::: Source information :::

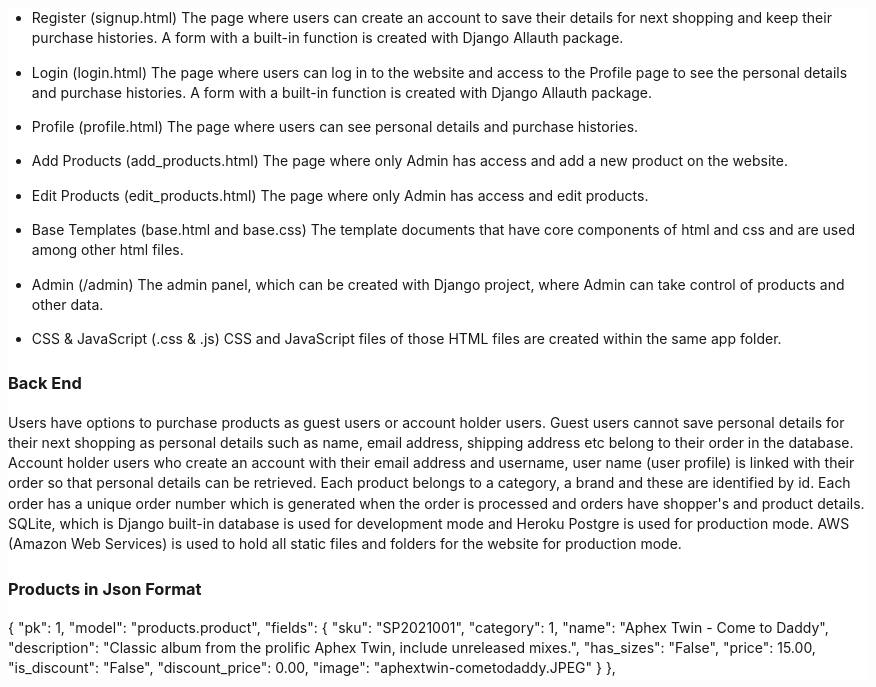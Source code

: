 * Register (signup.html)
The page where users can create an account to save their details for next shopping and keep their purchase histories. A form with a built-in function is created with Django Allauth package.

* Login (login.html)
The page where users can log in to the website and access to the Profile page to see the personal details and purchase histories. A form with a built-in function is created with Django Allauth package.

* Profile (profile.html)
The page where users can see personal details and purchase histories.

* Add Products (add_products.html)
The page where only Admin has access and add a new product on the website.

* Edit Products (edit_products.html)
The page where only Admin has access and edit products.

* Base Templates (base.html and base.css)
The template documents that have core components of html and css and are used among other html files.

* Admin (/admin)
The admin panel, which can be created with Django project, where Admin can take control of products and other data.

* CSS & JavaScript (.css & .js)
CSS and JavaScript files of those HTML files are created within the same app folder.

### Back End

Users have options to purchase products as guest users or account holder users. Guest users cannot save personal details for their next shopping as personal details such as name, email address, shipping address etc belong to their order in the database. Account holder users who create an account with their email address and username, user name (user profile) is linked with their order so that personal details can be retrieved. Each product belongs to a category, a brand and these are identified by id. Each order has a unique order number which is generated when the order is processed and orders have shopper's and product details.
SQLite, which is Django built-in database is used for development mode and Heroku Postgre is used for production mode. AWS (Amazon Web Services) is used to hold all static files and folders for the website for production mode.

### Products in Json Format

{
        "pk": 1,
        "model": "products.product",
        "fields": {
            "sku": "SP2021001",
            "category": 1,
            "name": "Aphex Twin - Come to Daddy",
            "description": "Classic album from the prolific Aphex Twin, include unreleased mixes.",
            "has_sizes": "False",
            "price": 15.00,
            "is_discount": "False",
            "discount_price": 0.00,
            "image": "aphextwin-cometodaddy.JPEG"
        }
    },
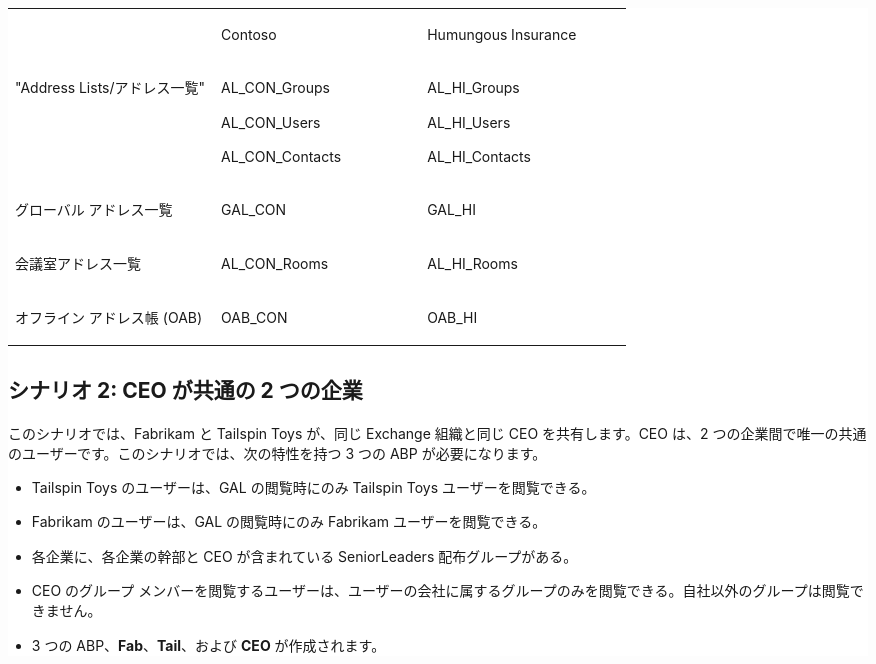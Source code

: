 <table>
<colgroup>
<col style="width: 33%" />
<col style="width: 33%" />
<col style="width: 33%" />
</colgroup>
<tbody>
<tr class="odd">
<td><p></p></td>
<td><p>Contoso</p></td>
<td><p>Humungous Insurance</p></td>
</tr>
<tr class="even">
<td><p>&quot;Address Lists/アドレス一覧&quot;</p></td>
<td><p>AL_CON_Groups</p>
<p>AL_CON_Users</p>
<p>AL_CON_Contacts</p></td>
<td><p>AL_HI_Groups</p>
<p>AL_HI_Users</p>
<p>AL_HI_Contacts</p></td>
</tr>
<tr class="odd">
<td><p>グローバル アドレス一覧</p></td>
<td><p>GAL_CON</p></td>
<td><p>GAL_HI</p></td>
</tr>
<tr class="even">
<td><p>会議室アドレス一覧</p></td>
<td><p>AL_CON_Rooms</p></td>
<td><p>AL_HI_Rooms</p></td>
</tr>
<tr class="odd">
<td><p>オフライン アドレス帳 (OAB)</p></td>
<td><p>OAB_CON</p></td>
<td><p>OAB_HI</p></td>
</tr>
</tbody>
</table>


## シナリオ 2: CEO が共通の 2 つの企業

このシナリオでは、Fabrikam と Tailspin Toys が、同じ Exchange 組織と同じ CEO を共有します。CEO は、2 つの企業間で唯一の共通のユーザーです。このシナリオでは、次の特性を持つ 3 つの ABP が必要になります。

  - Tailspin Toys のユーザーは、GAL の閲覧時にのみ Tailspin Toys ユーザーを閲覧できる。

  - Fabrikam のユーザーは、GAL の閲覧時にのみ Fabrikam ユーザーを閲覧できる。

  - 各企業に、各企業の幹部と CEO が含まれている SeniorLeaders 配布グループがある。

  - CEO のグループ メンバーを閲覧するユーザーは、ユーザーの会社に属するグループのみを閲覧できる。自社以外のグループは閲覧できません。

  - 3 つの ABP、**Fab**、**Tail**、および **CEO** が作成されます。
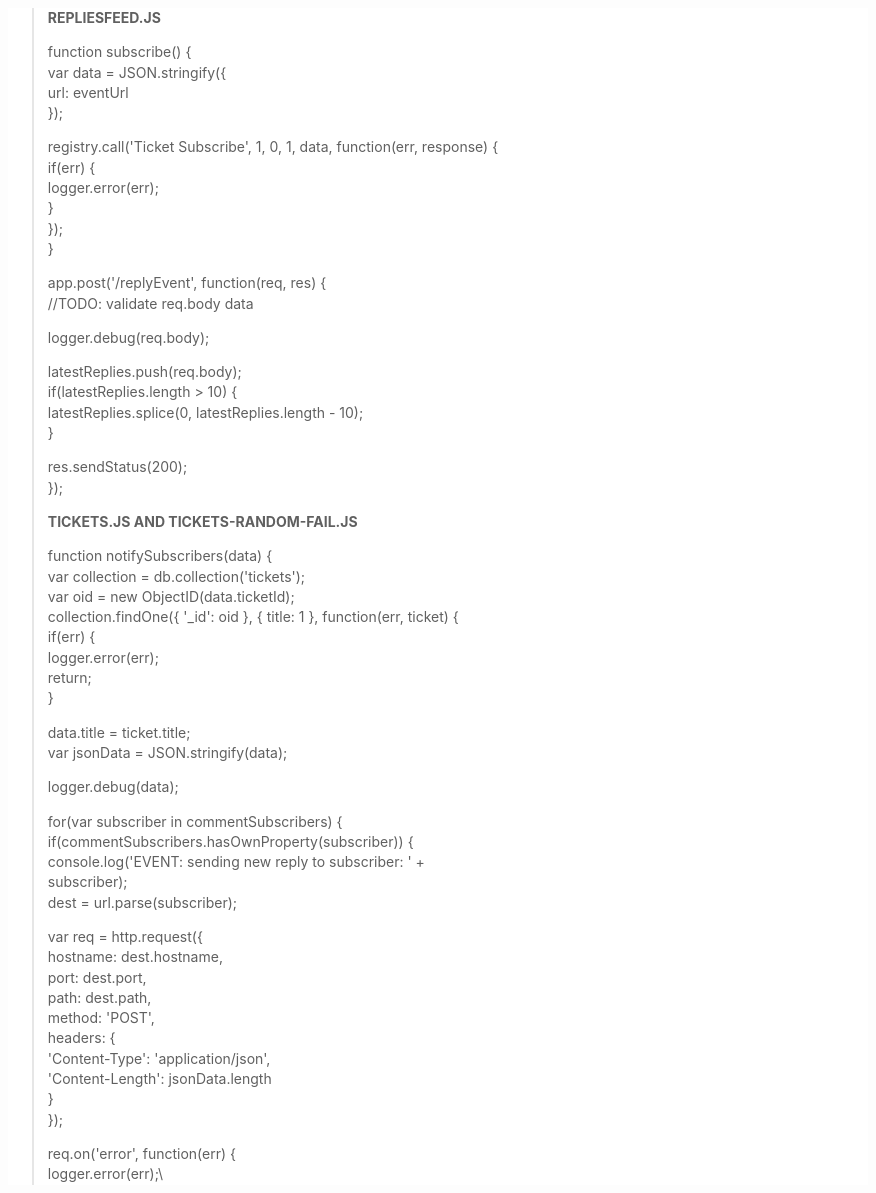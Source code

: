 > **REPLIESFEED.JS**
>
> function subscribe() {\
> var data = JSON.stringify({\
> url: eventUrl\
> });
>
> registry.call('Ticket Subscribe', 1, 0, 1, data, function(err,
> response) {\
> if(err) {\
> logger.error(err);\
> }\
> });\
> }
>
> app.post('/replyEvent', function(req, res) {\
> //TODO: validate req.body data
>
> logger.debug(req.body);
>
> latestReplies.push(req.body);\
> if(latestReplies.length &gt; 10) {\
> latestReplies.splice(0, latestReplies.length - 10);\
> }
>
> res.sendStatus(200);\
> });
>
> **TICKETS.JS AND TICKETS-RANDOM-FAIL.JS**
>
> function notifySubscribers(data) {\
> var collection = db.collection('tickets');\
> var oid = new ObjectID(data.ticketId);\
> collection.findOne({ '\_id': oid }, { title: 1 }, function(err,
> ticket) {\
> if(err) {\
> logger.error(err);\
> return;\
> }
>
> data.title = ticket.title;\
> var jsonData = JSON.stringify(data);
>
> logger.debug(data);
>
> for(var subscriber in commentSubscribers) {\
> if(commentSubscribers.hasOwnProperty(subscriber)) {\
> console.log('EVENT: sending new reply to subscriber: ' +\
> subscriber);\
> dest = url.parse(subscriber);
>
> var req = http.request({\
> hostname: dest.hostname,\
> port: dest.port,\
> path: dest.path,\
> method: 'POST',\
> headers: {\
> 'Content-Type': 'application/json',\
> 'Content-Length': jsonData.length\
> }\
> });
>
> req.on('error', function(err) {\
> logger.error(err);\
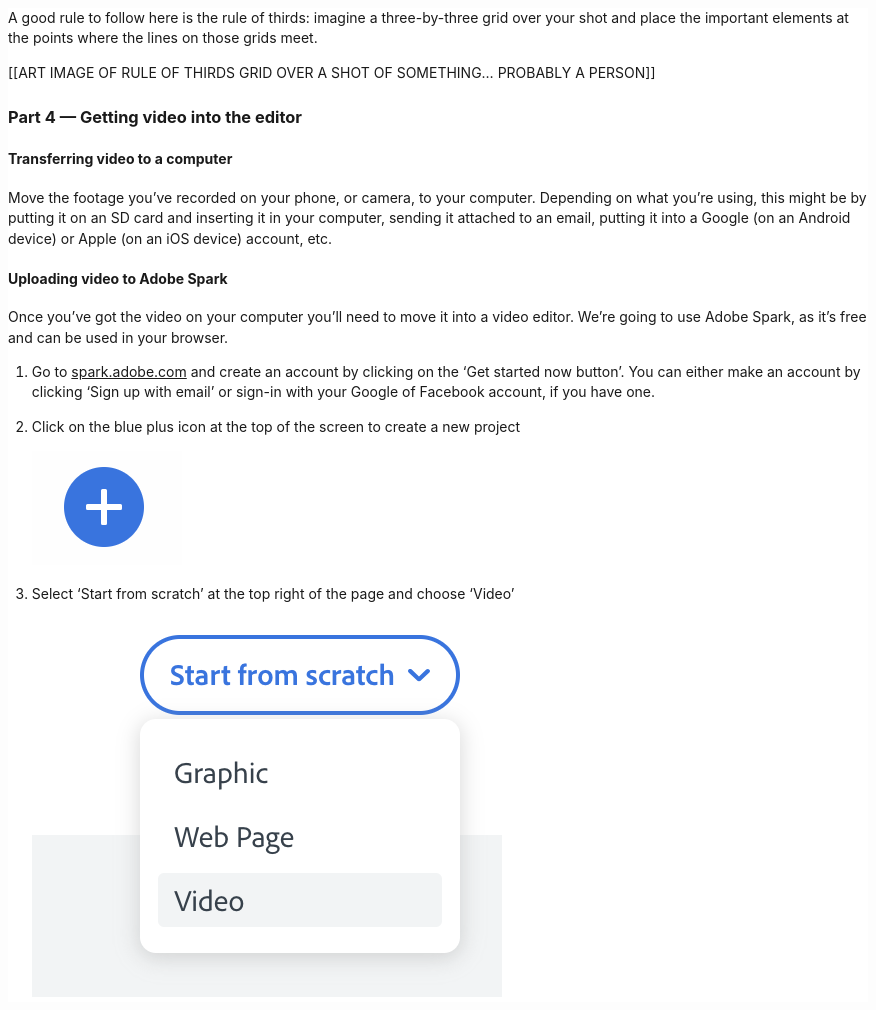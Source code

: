 A good rule to follow here is the rule of thirds: imagine a three-by-three grid over your shot and place the important elements at the points where the lines on those grids meet.

[[ART IMAGE OF RULE OF THIRDS GRID OVER A SHOT OF SOMETHING… PROBABLY A PERSON]]

### Part 4 — Getting video into the editor

#### Transferring video to a computer
Move the footage you’ve recorded on your phone, or camera, to your computer. Depending on what you’re using, this might be by putting it on an SD card and inserting it in your computer, sending it attached to an email, putting it into a Google (on an Android device) or Apple (on an iOS device) account, etc.

#### Uploading video to Adobe Spark
Once you’ve got the video on your computer you’ll need to move it into a video editor. We’re going to use Adobe Spark, as it’s free and can be used in your browser.

1. Go to [spark.adobe.com](https://spark.adobe.com) and create an account by clicking on the ‘Get started now button’. You can either make an account by clicking ‘Sign up with email’ or sign-in with your Google of Facebook account, if you have one.

2. Click on the blue plus icon at the top of the screen to create a new project

    ![](images/blue_plus.png)

3. Select ‘Start from  scratch’ at the top right of the page and choose ‘Video’

    ![](images/start_scratch.png)
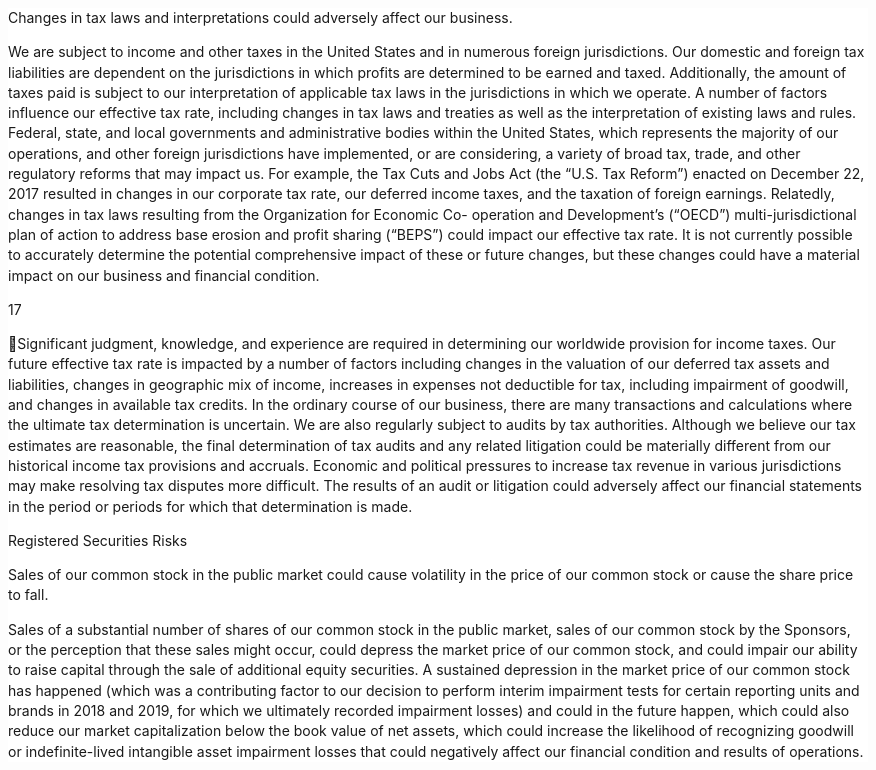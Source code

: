 Changes in tax laws and interpretations could adversely affect our business.

We are subject to income and other taxes in the United States and in numerous foreign jurisdictions. Our domestic and foreign tax liabilities are dependent on
the jurisdictions in which profits are determined to be earned and taxed. Additionally, the amount of taxes paid is subject to our interpretation of applicable
tax laws in the jurisdictions in which we operate. A number of factors influence our effective tax rate, including changes in tax laws and treaties as well as the
interpretation  of  existing  laws  and  rules.  Federal,  state,  and  local  governments  and  administrative  bodies  within  the  United  States,  which  represents  the
majority of our operations, and other foreign jurisdictions have implemented, or are considering, a variety of broad tax, trade, and other regulatory reforms
that may impact us. For example, the Tax Cuts and Jobs Act (the “U.S. Tax Reform”) enacted on December 22, 2017 resulted in changes in our corporate tax
rate,  our  deferred  income  taxes,  and  the  taxation  of  foreign  earnings.  Relatedly,  changes  in  tax  laws  resulting  from  the  Organization  for  Economic  Co-
operation and Development’s (“OECD”) multi-jurisdictional plan of action to address base erosion and profit sharing (“BEPS”) could impact our effective tax
rate.  It  is  not  currently  possible  to  accurately  determine  the  potential  comprehensive  impact  of  these  or  future  changes,  but  these  changes  could  have  a
material impact on our business and financial condition.

17

Significant  judgment,  knowledge,  and  experience  are  required  in  determining  our  worldwide  provision  for  income  taxes.  Our  future  effective  tax  rate  is
impacted by a number of factors including changes in the valuation of our deferred tax assets and liabilities, changes in geographic mix of income, increases
in expenses not deductible for tax, including impairment of goodwill, and changes in available tax credits. In the ordinary course of our business, there are
many transactions and calculations where the ultimate tax determination is uncertain. We are also regularly subject to audits by tax authorities. Although we
believe  our  tax  estimates  are  reasonable,  the  final  determination  of  tax  audits  and  any  related  litigation  could  be  materially  different  from  our  historical
income tax provisions and accruals. Economic and political pressures to increase tax revenue in various jurisdictions may make resolving tax disputes more
difficult. The results of an audit or litigation could adversely affect our financial statements in the period or periods for which that determination is made.

Registered Securities Risks

Sales of our common stock in the public market could cause volatility in the price of our common stock or cause the share price to fall.

Sales of a substantial number of shares of our common stock in the public market, sales of our common stock by the Sponsors, or the perception that these
sales might occur, could depress the market price of our common stock, and could impair our ability to raise capital through the sale of additional equity
securities. A sustained depression in the market price of our common stock has happened (which was a contributing factor to our decision to perform interim
impairment tests for certain reporting units and brands in 2018 and 2019, for which we ultimately recorded impairment losses) and could in the future happen,
which  could  also  reduce  our  market  capitalization  below  the  book  value  of  net  assets,  which  could  increase  the  likelihood  of  recognizing  goodwill  or
indefinite-lived intangible asset impairment losses that could negatively affect our financial condition and results of operations.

:::

> _Work instructions_:
Reproduce each line above that contains "Economic".

> _Exercise output_:
rate,  our  deferred  income  taxes,  and  the  taxation  of  foreign  earnings.  Relatedly,  changes  in  tax  laws  resulting  from  the  Organization  for  Economic  Co-
income tax provisions and accruals. Economic and political pressures to increase tax revenue in various jurisdictions may make resolving tax disputes more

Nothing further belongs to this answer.